***** Data for processing

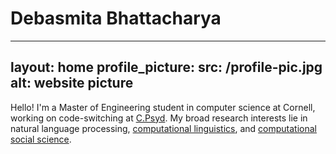 # Debasmita Bhattacharya 

---
layout: home
profile_picture:
  src: /profile-pic.jpg
  alt: website picture
---

Hello! I'm a Master of Engineering student in computer science at Cornell, working on code-switching at [C.Psyd](https://c-psyd.github.io/). My broad research interests lie in natural language processing, [computational linguistics](https://aclanthology.org/2020.conll-1.39.pdf), and [computational](https://arxiv.org/pdf/1905.12516.pdf) [social science](https://arxiv.org/pdf/2005.13041.pdf).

**********

» **Work required**
Repeat the data above in full and exactly. Omit every image.

» **Answer to this task**
 # Debasmita Bhattacharya 

---
layout: home
profile_picture:
  src: /profile-pic.jpg
  alt: website picture
---

Hello! I'm a Master of Engineering student in computer science at Cornell, working on code-switching at [C.Psyd](https://c-psyd.github.io/). My broad research interests lie in natural language processing, [computational linguistics](https://aclanthology.org/2020.conll-1.39.pdf), and [computational](https://arxiv.org/pdf/1905.12516.pdf) [social science](https://arxiv.org/pdf/2005.13041.pdf).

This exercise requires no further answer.